There is both a certain danger and a necessity in making generalizations. There are certain people who tend to miss that point at both ends of the spectrum. This tends to make communication rather difficult at times.
By the way, did you happen to notice that all of the above three sentences are in themselves unsubstantiated generalizations?
Let me toss out a few more:
- Professors usually to wear eye glasses.
- Peugeots are prone to electrical problems.
- Kids who grow up in ghettos often get involved in a criminal underground economy.
- Children who move between different countries and cultures during their school years tend to develop a stronger sense of empathy than those who remain in one place during those years.
- Many Muslim women are victims of domestic violence.
- Many Eastern European women are prostitutes.
- Very few people die at over 100 years old.
All of those generalizations tend to hold true to one extent or another in everyday life. To deny the evidence in support of any of those propositions is to stick one’s head in the sand. But likewise, to base one’s evaluation of any given individual on such facts is blatantly stupid. Let’s analyze each of them more specifically, in reverse order.
The last bullet point there was part of a quip from the sharp elder comic George Burns once his own age got up into triple digits: “If you live to be one hundred, you’ve got it made. Very few people die past that age.”
It ruins a good joke when you have to explain it, but I’ll do so anyway: He was equivocating on purpose. When we say that few people die at over 100, what we generally mean is that the vast majority of the population still tends to die much earlier than that. This does not mean that those who live to over a hundred are less likely to die within the next ten years than those who are in their 80s or 90s. Actually the opposite is very much the case, and Burns knew that only too well. He knew his body didn’t work as well as it used to and it wasn’t going to last forever. Another of his memorable quotes is, “Everything that goes up must come down. But there comes a time when not everything that’s down can come up.” This may or may not be related to his earlier observation that “Sex at age 90 is like trying to shoot pool with a rope.” But I can still enjoy his joking attempts to deny his mortality, considering the fundamental honesty behind it. I don’t, however, respect the way other people equivocate in less fundamentally honest ways on the significance of facts regarding human societies.

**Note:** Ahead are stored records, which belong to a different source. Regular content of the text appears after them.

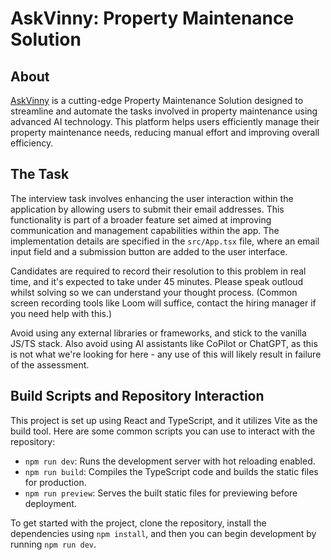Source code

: # AskVinny: Property Maintenance Solution

## About
[AskVinny](https://askvinny.co.uk) is a cutting-edge Property Maintenance Solution designed to streamline and automate the tasks involved in property maintenance using advanced AI technology. This platform helps users efficiently manage their property maintenance needs, reducing manual effort and improving overall efficiency.

## The Task
The interview task involves enhancing the user interaction within the application by allowing users to submit their email addresses. This functionality is part of a broader feature set aimed at improving communication and management capabilities within the app. The implementation details are specified in the `src/App.tsx` file, where an email input field and a submission button are added to the user interface.

Candidates are required to record their resolution to this problem in real time, and it's expected to take under 45 minutes. Please speak outloud whilst solving so we can understand your thought process. (Common screen recording tools like Loom will suffice, contact the hiring manager if you need help with this.)

Avoid using any external libraries or frameworks, and stick to the vanilla JS/TS stack. Also avoid using AI assistants like CoPilot or ChatGPT, as this is not what we're looking for here - any use of this will likely result in failure of the assessment. 

## Build Scripts and Repository Interaction
This project is set up using React and TypeScript, and it utilizes Vite as the build tool. Here are some common scripts you can use to interact with the repository:

- `npm run dev`: Runs the development server with hot reloading enabled.
- `npm run build`: Compiles the TypeScript code and builds the static files for production.
- `npm run preview`: Serves the built static files for previewing before deployment.

To get started with the project, clone the repository, install the dependencies using `npm install`, and then you can begin development by running `npm run dev`.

That would go for the case of associating Eastern European women with prostitution. When we say that “many are prostitutes”, the truth of the matter is that among the sex workers of the western world, a disproportionate number of them do come from formerly Communist countries in the eastern part of Europe, which is still desperately struggling to fight its way out to the economic shambles left after the collapse of their variations on Marxist economics, and to overcome the kleptocracies which have folllowed. The fate of these working girls has become a cliché of American television drama of the past decade or two, and it can also be seen on the streets of Helsinki and many other cosmopolitan cities (or so “they” tell me; I haven’t done any first-hand investigation into the matter). There is nothing to be gained in denying that this is happening.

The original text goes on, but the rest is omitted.